On Sunday morning at State of the Map USA in Portland I presented an overview of the ways we process OpenStreetMap data to facilitate better cartography for MapBox Streets, our global basemap. This blog post is a recap of that presentation.
OpenStreetMap data is a collection of geographically associated facts. As users are encouraged to enter it, it is focused much more on accurately representing reality than suitability for any single purpose. Everyone who’s spent any time in the OpenStreetMap community knows that you “don’t tag for the renderer” (for various definitions of ‘tag’ and ‘renderer’).
Good data is fact(-ish)
This is important because it gives everyone more freedom and creativity when it comes to actually using the data. No one use case is prioritized from the data point of view. This is fantastic, though it presents a challenge to achieving effective cartography.
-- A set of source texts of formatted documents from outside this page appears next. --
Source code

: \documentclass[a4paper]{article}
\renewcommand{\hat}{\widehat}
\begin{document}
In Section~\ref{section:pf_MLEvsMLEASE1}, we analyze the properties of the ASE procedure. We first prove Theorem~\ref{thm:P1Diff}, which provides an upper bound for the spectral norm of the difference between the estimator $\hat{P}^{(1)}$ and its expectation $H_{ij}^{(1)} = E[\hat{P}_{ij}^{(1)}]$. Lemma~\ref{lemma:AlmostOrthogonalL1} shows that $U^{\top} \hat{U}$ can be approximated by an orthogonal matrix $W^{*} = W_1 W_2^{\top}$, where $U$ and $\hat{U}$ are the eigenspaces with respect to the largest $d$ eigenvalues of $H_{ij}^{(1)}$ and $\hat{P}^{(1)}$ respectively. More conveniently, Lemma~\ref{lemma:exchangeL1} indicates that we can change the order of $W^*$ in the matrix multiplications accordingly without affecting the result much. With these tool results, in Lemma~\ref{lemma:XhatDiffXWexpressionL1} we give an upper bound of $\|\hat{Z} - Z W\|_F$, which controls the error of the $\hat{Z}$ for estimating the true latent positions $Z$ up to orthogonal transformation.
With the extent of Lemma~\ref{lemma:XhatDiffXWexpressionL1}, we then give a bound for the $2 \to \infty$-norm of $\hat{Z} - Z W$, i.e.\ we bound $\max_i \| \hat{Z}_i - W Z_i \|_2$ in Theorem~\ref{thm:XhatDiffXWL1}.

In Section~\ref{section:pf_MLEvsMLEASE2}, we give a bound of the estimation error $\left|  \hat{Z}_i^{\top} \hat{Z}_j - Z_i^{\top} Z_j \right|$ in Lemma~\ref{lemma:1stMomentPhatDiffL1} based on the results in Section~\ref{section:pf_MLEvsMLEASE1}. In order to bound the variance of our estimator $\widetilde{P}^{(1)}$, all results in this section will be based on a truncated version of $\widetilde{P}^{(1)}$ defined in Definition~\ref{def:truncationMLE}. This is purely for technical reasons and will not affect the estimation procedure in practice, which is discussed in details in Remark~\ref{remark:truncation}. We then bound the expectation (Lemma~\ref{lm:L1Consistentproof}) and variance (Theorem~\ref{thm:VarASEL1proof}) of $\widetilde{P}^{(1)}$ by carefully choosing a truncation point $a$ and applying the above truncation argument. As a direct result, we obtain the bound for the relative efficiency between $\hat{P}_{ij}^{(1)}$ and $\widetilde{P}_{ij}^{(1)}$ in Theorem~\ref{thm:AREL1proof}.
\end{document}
Cartographic design decisions need to be made about how to generalize, combine, and simplify facts so that they are readable and understandable. Some facts need to be hidden and others need to be exaggerated.
Design must be opinionated
In order to try to produce the best cartographic results, I can’t just deal with the raw facts straight from the OpenStreetMap database. There are various stages of transformations and editorial decisions before we get to the final render.
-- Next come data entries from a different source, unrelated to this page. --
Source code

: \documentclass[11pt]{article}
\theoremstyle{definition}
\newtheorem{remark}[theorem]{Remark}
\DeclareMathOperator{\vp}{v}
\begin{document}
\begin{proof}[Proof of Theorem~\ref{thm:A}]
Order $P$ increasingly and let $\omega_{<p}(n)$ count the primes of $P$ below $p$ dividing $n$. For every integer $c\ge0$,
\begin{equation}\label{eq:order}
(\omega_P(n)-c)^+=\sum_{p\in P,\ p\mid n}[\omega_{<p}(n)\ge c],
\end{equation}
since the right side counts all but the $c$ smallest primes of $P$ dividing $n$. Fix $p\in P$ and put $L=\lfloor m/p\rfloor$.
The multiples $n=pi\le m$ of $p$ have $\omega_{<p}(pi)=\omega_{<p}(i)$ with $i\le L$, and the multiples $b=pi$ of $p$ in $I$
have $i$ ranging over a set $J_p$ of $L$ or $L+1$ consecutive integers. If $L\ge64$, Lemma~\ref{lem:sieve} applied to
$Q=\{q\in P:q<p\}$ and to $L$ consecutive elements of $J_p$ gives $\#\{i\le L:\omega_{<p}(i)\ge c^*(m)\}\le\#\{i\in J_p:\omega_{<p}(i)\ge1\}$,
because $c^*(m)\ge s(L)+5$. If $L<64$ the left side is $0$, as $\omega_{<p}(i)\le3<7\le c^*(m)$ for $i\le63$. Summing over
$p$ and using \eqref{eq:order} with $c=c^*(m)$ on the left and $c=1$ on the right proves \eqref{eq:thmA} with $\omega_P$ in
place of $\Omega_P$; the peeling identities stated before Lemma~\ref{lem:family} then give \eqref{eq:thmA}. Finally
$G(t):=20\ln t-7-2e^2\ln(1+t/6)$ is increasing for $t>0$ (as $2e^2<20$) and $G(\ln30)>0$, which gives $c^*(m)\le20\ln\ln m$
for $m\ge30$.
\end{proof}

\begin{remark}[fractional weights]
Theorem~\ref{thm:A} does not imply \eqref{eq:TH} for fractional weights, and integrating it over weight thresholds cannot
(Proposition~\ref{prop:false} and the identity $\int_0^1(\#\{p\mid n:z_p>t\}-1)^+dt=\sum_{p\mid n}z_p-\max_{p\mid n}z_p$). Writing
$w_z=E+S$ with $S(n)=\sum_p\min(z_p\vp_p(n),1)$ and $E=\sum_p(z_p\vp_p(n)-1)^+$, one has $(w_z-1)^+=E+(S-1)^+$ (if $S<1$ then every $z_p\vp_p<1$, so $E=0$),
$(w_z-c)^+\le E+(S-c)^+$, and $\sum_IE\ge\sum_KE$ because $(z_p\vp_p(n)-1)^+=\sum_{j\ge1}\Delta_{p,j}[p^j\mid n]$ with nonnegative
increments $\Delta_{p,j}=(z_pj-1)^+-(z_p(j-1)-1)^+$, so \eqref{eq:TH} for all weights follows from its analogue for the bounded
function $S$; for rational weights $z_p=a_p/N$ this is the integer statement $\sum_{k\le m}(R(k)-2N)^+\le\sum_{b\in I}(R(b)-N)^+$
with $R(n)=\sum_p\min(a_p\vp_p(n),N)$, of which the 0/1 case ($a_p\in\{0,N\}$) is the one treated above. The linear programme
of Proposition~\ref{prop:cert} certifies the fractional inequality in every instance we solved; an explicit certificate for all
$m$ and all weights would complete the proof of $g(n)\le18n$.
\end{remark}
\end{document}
OSM XML transformation with Python
Some of what we do is to transform OpenStreetMap data before we even try to import it. An example of what we do with this is improved representation of administrative boundaries.
As you can see MapBox Streets has differentiated maritime boundaries, as well as no overlapping lines as commonly happens with multipolygons that share a boundary. This is important as it prevents dashed lines from appearing incorrectly. Additionally, it make it much easier for us to generate simplified lines for low and medium zoom levels, improving the visual quality.
Joining other datasets
OpenStreeMap data provides a limited number of place classifications (such as city, town, village). For the best cartographic results we need classes that are a little more opinionated about how they rank cities. “Which of these labels should be visible?” and “how much should this label be emphasized?” are important decisions that need to be made in cartographic design.
To do this we’re joining additional information from Natural Earth.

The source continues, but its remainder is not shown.